Entries supplied:
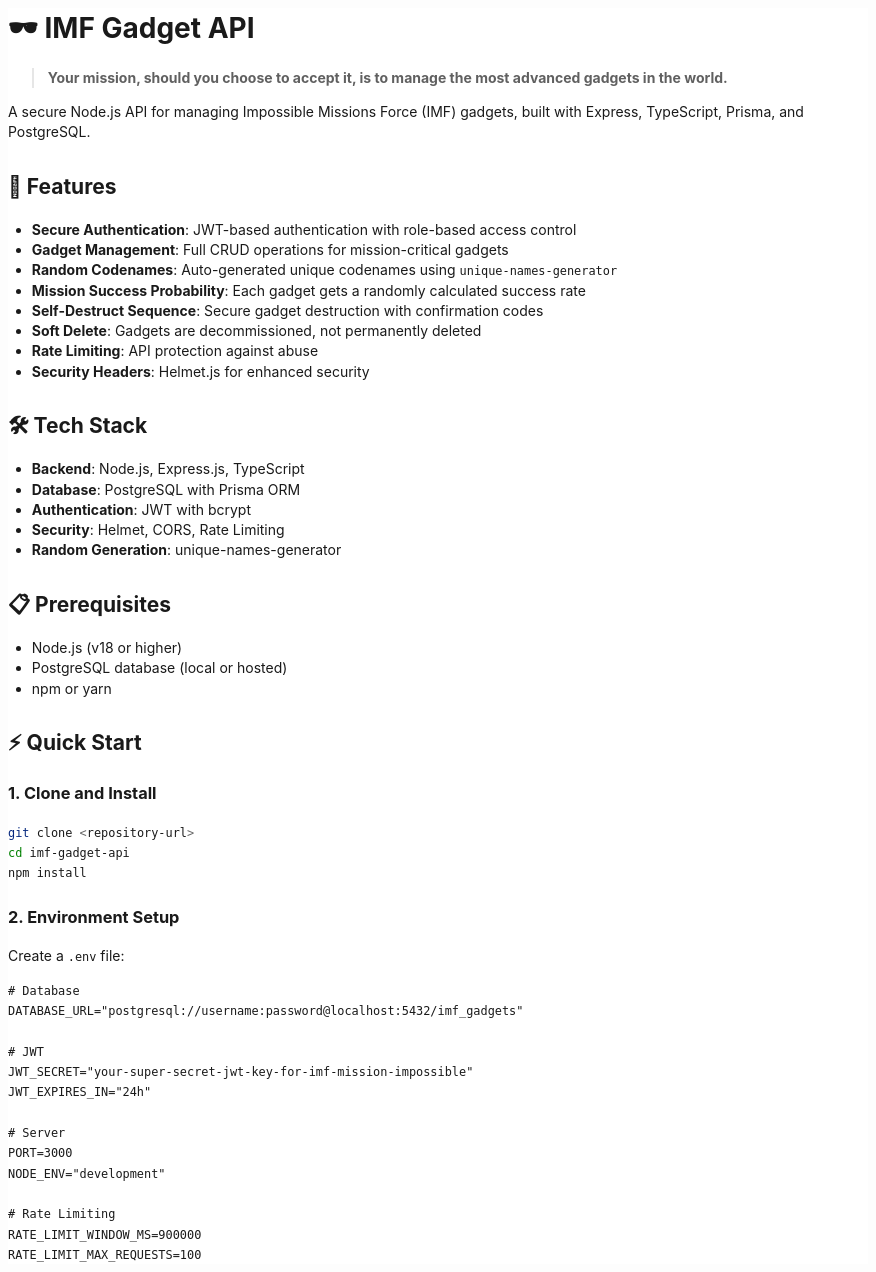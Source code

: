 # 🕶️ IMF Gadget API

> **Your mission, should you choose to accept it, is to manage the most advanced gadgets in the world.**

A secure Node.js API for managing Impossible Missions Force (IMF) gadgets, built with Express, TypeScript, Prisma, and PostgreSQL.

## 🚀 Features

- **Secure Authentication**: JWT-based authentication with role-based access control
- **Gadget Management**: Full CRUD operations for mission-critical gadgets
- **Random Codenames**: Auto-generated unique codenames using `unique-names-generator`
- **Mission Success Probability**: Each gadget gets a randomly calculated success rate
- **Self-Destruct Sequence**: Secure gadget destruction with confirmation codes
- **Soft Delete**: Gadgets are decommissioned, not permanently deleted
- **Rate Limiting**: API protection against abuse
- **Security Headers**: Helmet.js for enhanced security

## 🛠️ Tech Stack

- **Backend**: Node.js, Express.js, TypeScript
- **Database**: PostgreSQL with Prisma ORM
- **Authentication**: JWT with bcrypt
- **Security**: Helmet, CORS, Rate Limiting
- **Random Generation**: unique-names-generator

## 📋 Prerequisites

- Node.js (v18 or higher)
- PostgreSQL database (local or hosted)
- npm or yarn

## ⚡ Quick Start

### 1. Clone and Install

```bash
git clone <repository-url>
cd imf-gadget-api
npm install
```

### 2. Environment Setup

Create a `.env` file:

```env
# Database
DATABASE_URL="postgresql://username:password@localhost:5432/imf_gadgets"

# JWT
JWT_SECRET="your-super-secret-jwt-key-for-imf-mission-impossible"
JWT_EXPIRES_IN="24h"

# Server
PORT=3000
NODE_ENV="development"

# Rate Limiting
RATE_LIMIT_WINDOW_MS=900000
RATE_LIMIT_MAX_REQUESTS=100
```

* * *

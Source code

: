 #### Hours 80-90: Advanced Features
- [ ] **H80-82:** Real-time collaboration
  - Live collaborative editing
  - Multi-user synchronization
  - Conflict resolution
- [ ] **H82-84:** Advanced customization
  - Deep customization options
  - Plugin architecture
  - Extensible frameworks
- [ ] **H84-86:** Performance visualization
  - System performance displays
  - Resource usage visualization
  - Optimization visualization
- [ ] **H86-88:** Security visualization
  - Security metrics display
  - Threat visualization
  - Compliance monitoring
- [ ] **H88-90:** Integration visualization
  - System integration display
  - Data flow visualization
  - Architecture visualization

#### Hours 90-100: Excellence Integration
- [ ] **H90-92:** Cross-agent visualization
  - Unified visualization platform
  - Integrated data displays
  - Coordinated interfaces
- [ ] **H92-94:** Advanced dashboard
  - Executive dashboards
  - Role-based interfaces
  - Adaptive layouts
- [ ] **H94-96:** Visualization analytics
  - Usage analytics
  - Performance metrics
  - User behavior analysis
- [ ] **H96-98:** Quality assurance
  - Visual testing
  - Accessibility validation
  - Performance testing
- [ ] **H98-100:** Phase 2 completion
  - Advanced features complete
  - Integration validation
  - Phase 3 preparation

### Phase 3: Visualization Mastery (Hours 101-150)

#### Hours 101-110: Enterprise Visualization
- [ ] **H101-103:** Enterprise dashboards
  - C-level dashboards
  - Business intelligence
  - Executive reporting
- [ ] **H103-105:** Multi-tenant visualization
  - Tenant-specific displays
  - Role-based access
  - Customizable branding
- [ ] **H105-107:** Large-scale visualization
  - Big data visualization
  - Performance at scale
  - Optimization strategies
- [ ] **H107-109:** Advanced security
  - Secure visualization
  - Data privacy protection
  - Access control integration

What the task requires:
Spot the lines above that mention "Limiting" and copy them.

Response:
- **Rate Limiting**: API protection against abuse
- **Security**: Helmet, CORS, Rate Limiting
# Rate Limiting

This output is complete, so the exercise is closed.